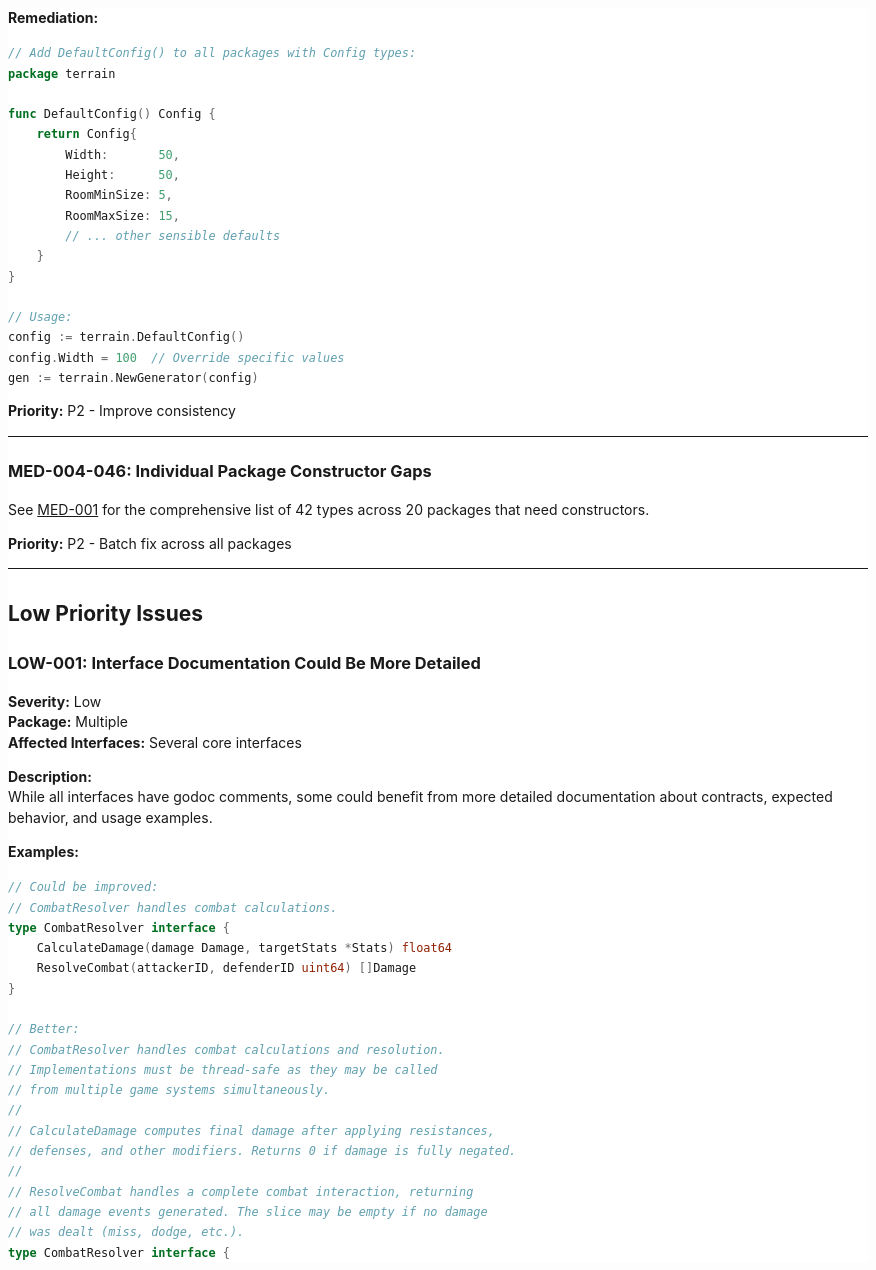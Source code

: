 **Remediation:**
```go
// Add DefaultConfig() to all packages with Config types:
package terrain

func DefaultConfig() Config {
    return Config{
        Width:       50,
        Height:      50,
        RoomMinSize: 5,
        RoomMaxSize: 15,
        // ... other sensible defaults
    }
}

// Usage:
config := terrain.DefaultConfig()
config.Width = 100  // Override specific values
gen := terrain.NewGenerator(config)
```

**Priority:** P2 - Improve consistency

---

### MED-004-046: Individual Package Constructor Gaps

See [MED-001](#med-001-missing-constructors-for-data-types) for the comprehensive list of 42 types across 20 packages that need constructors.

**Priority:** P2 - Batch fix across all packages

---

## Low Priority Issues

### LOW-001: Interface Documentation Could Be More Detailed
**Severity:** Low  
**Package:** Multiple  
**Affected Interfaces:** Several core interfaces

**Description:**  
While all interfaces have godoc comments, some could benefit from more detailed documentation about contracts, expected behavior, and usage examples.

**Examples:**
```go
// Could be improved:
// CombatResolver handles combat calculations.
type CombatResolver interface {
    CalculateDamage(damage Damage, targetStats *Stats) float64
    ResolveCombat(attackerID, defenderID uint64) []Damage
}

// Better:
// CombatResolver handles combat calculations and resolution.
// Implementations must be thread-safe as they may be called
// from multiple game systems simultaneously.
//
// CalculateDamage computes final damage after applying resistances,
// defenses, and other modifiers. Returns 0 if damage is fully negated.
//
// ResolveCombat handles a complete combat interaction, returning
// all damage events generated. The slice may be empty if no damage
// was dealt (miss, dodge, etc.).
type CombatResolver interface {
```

======

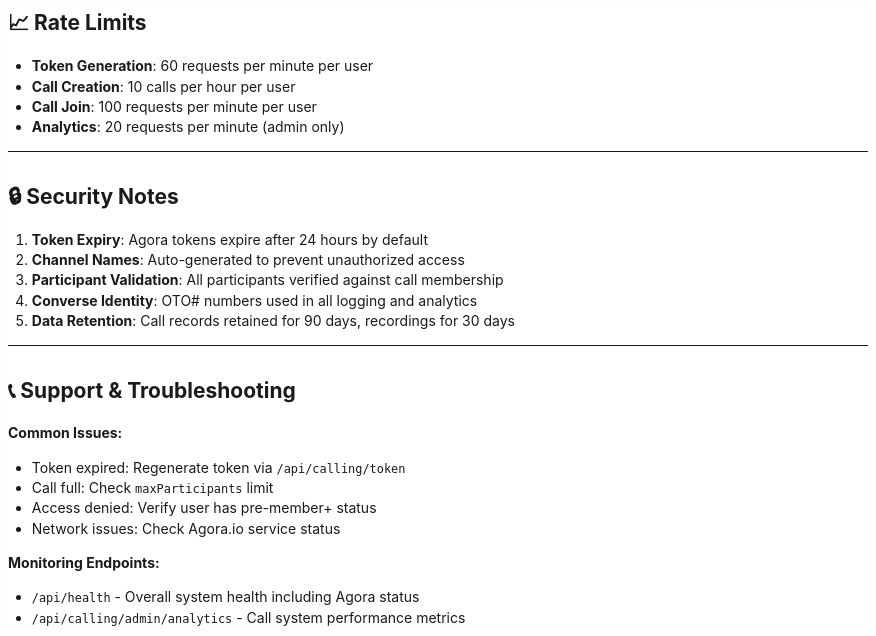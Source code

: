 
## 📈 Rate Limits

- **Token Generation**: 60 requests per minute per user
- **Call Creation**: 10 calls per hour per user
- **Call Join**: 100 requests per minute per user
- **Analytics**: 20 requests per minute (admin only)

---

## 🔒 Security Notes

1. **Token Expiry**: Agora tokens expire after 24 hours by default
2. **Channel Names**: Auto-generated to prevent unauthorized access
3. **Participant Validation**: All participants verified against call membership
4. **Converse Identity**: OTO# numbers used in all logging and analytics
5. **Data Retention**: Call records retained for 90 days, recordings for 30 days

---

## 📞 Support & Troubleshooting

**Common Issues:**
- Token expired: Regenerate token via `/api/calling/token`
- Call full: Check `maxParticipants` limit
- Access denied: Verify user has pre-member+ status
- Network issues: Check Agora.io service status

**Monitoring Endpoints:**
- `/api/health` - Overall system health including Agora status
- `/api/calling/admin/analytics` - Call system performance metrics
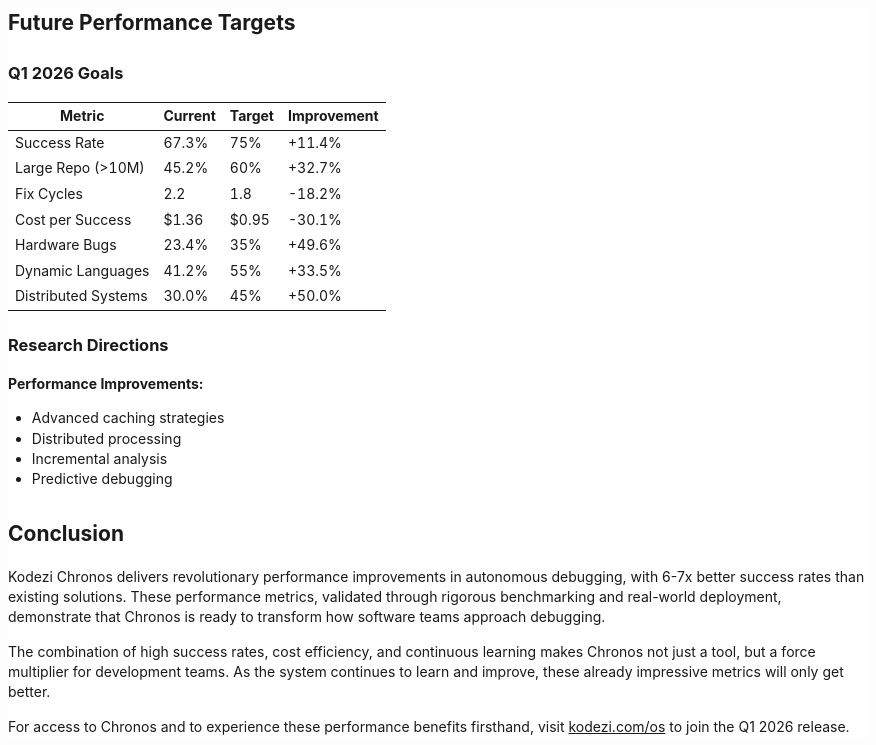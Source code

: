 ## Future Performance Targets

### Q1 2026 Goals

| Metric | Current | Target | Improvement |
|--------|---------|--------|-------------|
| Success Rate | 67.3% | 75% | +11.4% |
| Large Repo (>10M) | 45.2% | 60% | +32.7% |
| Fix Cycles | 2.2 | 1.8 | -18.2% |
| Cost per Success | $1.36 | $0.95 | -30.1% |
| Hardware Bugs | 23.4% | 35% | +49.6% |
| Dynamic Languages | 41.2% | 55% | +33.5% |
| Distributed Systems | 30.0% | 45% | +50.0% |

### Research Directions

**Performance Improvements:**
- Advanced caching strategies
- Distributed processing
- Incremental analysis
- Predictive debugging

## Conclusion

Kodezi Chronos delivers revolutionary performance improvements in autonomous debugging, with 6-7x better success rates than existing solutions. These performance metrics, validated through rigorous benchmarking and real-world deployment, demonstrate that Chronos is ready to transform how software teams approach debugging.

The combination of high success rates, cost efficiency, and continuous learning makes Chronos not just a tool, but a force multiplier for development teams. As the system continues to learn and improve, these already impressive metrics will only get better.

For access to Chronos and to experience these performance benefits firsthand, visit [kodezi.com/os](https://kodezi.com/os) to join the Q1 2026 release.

======

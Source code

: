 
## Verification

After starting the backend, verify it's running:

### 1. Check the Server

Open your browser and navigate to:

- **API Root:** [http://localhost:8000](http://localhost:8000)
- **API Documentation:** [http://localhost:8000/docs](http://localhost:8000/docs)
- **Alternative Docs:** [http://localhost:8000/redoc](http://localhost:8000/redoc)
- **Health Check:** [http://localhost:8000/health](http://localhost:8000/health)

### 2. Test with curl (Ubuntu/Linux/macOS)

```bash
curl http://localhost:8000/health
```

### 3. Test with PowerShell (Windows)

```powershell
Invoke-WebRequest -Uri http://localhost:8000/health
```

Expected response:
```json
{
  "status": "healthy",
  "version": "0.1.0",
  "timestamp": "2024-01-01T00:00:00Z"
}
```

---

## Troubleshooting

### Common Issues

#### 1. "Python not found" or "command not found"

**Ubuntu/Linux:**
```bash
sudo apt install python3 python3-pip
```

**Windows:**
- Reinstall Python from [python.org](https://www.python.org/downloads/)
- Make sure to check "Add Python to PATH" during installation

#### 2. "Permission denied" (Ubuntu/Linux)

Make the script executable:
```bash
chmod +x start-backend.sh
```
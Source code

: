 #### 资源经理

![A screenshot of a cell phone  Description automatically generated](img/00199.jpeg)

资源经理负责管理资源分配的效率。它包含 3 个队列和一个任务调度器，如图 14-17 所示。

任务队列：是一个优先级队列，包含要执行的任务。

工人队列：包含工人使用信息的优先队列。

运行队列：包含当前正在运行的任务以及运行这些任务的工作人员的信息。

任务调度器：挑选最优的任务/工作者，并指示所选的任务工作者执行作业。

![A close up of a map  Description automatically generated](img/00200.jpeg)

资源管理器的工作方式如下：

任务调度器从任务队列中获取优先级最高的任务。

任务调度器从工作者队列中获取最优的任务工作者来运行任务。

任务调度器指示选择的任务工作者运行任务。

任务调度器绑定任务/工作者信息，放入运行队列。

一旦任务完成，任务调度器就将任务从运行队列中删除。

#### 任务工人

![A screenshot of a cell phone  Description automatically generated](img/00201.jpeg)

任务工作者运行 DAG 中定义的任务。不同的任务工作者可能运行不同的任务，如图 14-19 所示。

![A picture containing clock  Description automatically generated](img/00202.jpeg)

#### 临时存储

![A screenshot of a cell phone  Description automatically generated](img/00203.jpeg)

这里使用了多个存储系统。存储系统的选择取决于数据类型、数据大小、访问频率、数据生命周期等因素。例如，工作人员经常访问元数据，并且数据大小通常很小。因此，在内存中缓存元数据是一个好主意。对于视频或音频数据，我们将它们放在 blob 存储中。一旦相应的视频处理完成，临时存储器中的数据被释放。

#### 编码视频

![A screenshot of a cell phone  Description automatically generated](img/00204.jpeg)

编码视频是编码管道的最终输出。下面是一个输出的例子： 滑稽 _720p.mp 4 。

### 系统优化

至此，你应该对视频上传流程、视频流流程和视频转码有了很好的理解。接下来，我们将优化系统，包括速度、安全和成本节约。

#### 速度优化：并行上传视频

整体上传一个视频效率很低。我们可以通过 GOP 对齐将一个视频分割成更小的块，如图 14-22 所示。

======

Task instructions: Wherever the word "calculations" appears in the listing above, copy the whole line.

Answer box:
// CombatResolver handles combat calculations.
// CombatResolver handles combat calculations and resolution.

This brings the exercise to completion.